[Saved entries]

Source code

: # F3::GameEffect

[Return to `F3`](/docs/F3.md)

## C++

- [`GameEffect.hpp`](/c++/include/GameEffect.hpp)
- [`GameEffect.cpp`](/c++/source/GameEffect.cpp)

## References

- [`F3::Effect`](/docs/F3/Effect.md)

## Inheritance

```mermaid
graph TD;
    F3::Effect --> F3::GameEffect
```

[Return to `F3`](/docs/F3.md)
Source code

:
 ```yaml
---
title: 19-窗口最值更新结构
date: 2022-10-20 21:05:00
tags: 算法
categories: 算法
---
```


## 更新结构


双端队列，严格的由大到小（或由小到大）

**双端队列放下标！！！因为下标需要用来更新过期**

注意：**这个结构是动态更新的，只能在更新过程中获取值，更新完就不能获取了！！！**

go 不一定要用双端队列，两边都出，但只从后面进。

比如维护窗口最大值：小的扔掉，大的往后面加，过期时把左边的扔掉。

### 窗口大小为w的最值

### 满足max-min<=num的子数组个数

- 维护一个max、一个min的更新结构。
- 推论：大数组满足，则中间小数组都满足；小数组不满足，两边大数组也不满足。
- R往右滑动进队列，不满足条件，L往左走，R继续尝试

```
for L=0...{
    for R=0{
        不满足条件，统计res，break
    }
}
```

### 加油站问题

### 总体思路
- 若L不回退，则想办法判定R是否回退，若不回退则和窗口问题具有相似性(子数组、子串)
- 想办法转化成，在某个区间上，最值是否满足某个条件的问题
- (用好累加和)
...
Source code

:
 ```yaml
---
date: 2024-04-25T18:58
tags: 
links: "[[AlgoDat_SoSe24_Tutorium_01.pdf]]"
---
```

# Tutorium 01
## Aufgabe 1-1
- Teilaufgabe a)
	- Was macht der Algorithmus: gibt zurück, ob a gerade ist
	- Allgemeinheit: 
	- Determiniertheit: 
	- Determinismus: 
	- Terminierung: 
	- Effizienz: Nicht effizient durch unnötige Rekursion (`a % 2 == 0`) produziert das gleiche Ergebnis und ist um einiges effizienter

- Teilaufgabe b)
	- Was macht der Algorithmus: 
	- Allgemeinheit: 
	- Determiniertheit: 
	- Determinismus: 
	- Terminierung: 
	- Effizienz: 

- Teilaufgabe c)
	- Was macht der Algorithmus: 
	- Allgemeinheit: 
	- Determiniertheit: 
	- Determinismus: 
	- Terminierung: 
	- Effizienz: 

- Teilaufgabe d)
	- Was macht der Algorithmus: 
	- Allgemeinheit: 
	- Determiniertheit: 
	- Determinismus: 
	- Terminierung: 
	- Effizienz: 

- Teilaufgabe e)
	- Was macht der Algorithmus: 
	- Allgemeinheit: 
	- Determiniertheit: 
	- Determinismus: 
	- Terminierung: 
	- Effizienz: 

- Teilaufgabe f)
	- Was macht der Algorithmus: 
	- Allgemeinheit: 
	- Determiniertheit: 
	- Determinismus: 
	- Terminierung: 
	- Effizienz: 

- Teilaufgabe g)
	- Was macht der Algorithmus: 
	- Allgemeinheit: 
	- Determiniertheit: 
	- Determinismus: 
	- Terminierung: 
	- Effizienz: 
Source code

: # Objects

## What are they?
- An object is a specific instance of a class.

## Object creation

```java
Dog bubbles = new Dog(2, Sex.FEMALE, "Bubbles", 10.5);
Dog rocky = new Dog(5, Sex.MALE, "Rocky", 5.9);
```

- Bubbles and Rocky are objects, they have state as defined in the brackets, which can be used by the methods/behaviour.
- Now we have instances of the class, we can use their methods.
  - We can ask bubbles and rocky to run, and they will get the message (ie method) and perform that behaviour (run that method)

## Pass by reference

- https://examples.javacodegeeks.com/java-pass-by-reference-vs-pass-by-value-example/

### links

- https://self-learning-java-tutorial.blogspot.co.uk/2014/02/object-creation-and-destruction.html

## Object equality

# TASK DESCRIPTION:
From the records above, pull out every line containing the word "methods".

# EXERCISE RESULT:
- Bubbles and Rocky are objects, they have state as defined in the brackets, which can be used by the methods/behaviour.
- Now we have instances of the class, we can use their methods.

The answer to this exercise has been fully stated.